Reich, however, points out his concerns about the medium itself. “My anxiety about fan fiction… is that, apart from the impossibility of publishing it offline without risking a legal suit, it exists in a vacuum of wish-fulfillment and weak writing that the Internet preserves.”

For Creative Writing freshman Jessica Cline, however, part of what makes fan fiction enticing to fans is that it exists in a vacuum. “These [writers] are taking time out of their lives to write something that they’re not ever really going to get more than just credit in the fandom for but they are so dedicated to that fandom… and to the story that they’re writing about that they are taking time that they could be spending actually doing something that might get them money… They’re using that time to write a story that’s going to make somebody else that loves that fandom happy…” Cline makes the argument that because there is no ulterior publishing motive to writing fan fiction, it’s a greater labor of love that traditional fiction.

Fan fiction also often gets a bad reputation because much of it is either erotic or puts characters together who are not canonically in a relationship. This “shipping” (derivative from the word relationship) causes a lot of unrest in fandoms, with people arguing about who belongs with whom. Critics of fan fiction feel that writing such perverse stories about established characters does them a injustice.

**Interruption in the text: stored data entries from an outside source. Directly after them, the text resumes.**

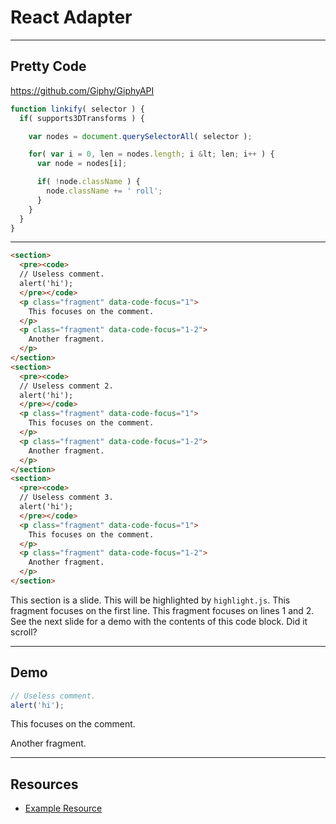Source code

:# React Adapter

------

## Pretty Code

<!-- .slide: data-title="Example" data-state="somestate" -->

https://github.com/Giphy/GiphyAPI

```js
function linkify( selector ) {
  if( supports3DTransforms ) {

    var nodes = document.querySelectorAll( selector );

    for( var i = 0, len = nodes.length; i &lt; len; i++ ) {
      var node = nodes[i];

      if( !node.className ) {
        node.className += ' roll';
      }
    }
  }
}
```

------

<!-- .slide: data-title="Example" data-state="somestate" data-menu-title="Usage" -->

```html
<section>
  <pre><code>
  // Useless comment.
  alert('hi');
  </pre></code>
  <p class="fragment" data-code-focus="1">
    This focuses on the comment.
  </p>
  <p class="fragment" data-code-focus="1-2">
    Another fragment.
  </p>
</section>
<section>
  <pre><code>
  // Useless comment 2.
  alert('hi');
  </pre></code>
  <p class="fragment" data-code-focus="1">
    This focuses on the comment.
  </p>
  <p class="fragment" data-code-focus="1-2">
    Another fragment.
  </p>
</section>
<section>
  <pre><code>
  // Useless comment 3.
  alert('hi');
  </pre></code>
  <p class="fragment" data-code-focus="1">
    This focuses on the comment.
  </p>
  <p class="fragment" data-code-focus="1-2">
    Another fragment.
  </p>
</section>
```
<!-- .element: class="stretch" -->

<span class="fragment current-only focus-text" data-code-focus="1-12">This section is a slide.</span>
<span class="fragment current-only focus-text" data-code-focus="2-5">This will be highlighted by `highlight.js`.</span>
<span class="fragment current-only focus-text" data-code-focus="6-8">This fragment focuses on the first line.</span>
<span class="fragment current-only focus-text" data-code-focus="9-11">This fragment focuses on lines 1 and 2.</span>
<span class="fragment current-only focus-text" data-code-focus="1-12">See the next slide for a demo with the contents of this code block.</span>
<span class="fragment current-only focus-text" data-code-focus="20-22">Did it scroll?</span>

------

## Demo

<!-- .slide: data-title="Example" data-state="somestate" -->

```js
// Useless comment.
alert('hi');
```

<p class="fragment" data-code-focus="1">This focuses on the comment.</p>
<p class="fragment" data-code-focus="1-2">Another fragment.</p>

------

## Resources

<!-- .slide: data-title="Example" data-state="resources" -->

* [Example Resource](http://elijahmanor.com)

People also don’t like thinking about their favorite characters—especially characters in children’s works such as Harry Potter—in a sexual way.

However, as slam poet Brenna Twohy explains in her poem “Fantastic Beasts and Where to Find Them,” fan fiction is a more ethical version of porn. “I am an unapologetic consumer of / all things Potter-orica, / and the sexiest part / is not the way / Cho Change rides that broomstick / … the sexiest part / is knowing they are part of a bigger story, / that they exist beyond eight minutes in / ‘Titty Titty Gang Bang,’ that their kegels / are not the strongest thing about them, / and still, / I am told that my porn is unrealistic.” Twohy believes that there is nothing wrong with erotic fan fiction and in comparison to traditional porn, it sends a better message about sex. It doesn’t belittle the characters down to sexual objects like usual porn does. She finishes up her piece with “My sex cannot be packaged, / my sex is magic, / it is part of bigger story; / I am whole. / I exist when you are not fucking me.”

 

 

Jessica Cline poses with Draco Malfoy cut out. Photo by Kyleigh Carter

Jessica Cline poses with Draco Malfoy cut out. Photo by Kyleigh Carter

For many, fan fiction can also arise from desperation to keep the story they adore from ending. After the conclusion of the Harry Potter series, for example, fans lapsed into what is commonly known as “Post Potter Depression.” Fan fiction was way of coping during the end of the Potter era.

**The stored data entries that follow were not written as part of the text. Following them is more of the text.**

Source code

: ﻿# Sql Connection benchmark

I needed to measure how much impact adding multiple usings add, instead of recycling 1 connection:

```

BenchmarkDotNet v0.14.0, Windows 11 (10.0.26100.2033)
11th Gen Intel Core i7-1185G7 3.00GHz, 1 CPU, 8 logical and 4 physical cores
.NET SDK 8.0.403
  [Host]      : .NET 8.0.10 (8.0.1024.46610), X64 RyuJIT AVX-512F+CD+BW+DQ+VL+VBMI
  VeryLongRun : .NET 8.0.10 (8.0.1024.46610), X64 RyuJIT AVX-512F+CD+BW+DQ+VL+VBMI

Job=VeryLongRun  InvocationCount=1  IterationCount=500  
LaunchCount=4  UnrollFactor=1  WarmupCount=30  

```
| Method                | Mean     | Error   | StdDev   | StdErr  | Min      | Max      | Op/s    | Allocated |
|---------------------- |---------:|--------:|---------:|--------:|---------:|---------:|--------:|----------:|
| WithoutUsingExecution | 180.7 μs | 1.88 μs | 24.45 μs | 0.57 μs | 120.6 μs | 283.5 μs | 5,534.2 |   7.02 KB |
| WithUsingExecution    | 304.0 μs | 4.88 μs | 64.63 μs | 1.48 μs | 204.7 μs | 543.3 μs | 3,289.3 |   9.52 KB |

”For people who are true fans of [the story] and who just can’t imagine living life without it, fan fiction is their way to still live in that world and live in the magic of how that story affected them,” says Cline. She has always been passionate about fan fiction and fandom in general. She is widely known as the unofficial Harry Potter fanatic on campus. Her dedication to the stories she loves isn’t something about which she keeps quiet; she is proud of it.

Many Creative Writing majors on campus say they got their start in writing fan fiction and continue to write it as they study traditional craft.

“It’s an ultimate way to show your appreciation for something,” says Mitchell. “I would be so happy if somebody wrote fan fiction about my own characters; that they cared enough about my characters to write more about them.” Regardless of one’s opinion on fan fiction—whether it’s a credible genre of writing or not—it can’t be denied that it is a large part of pop culture.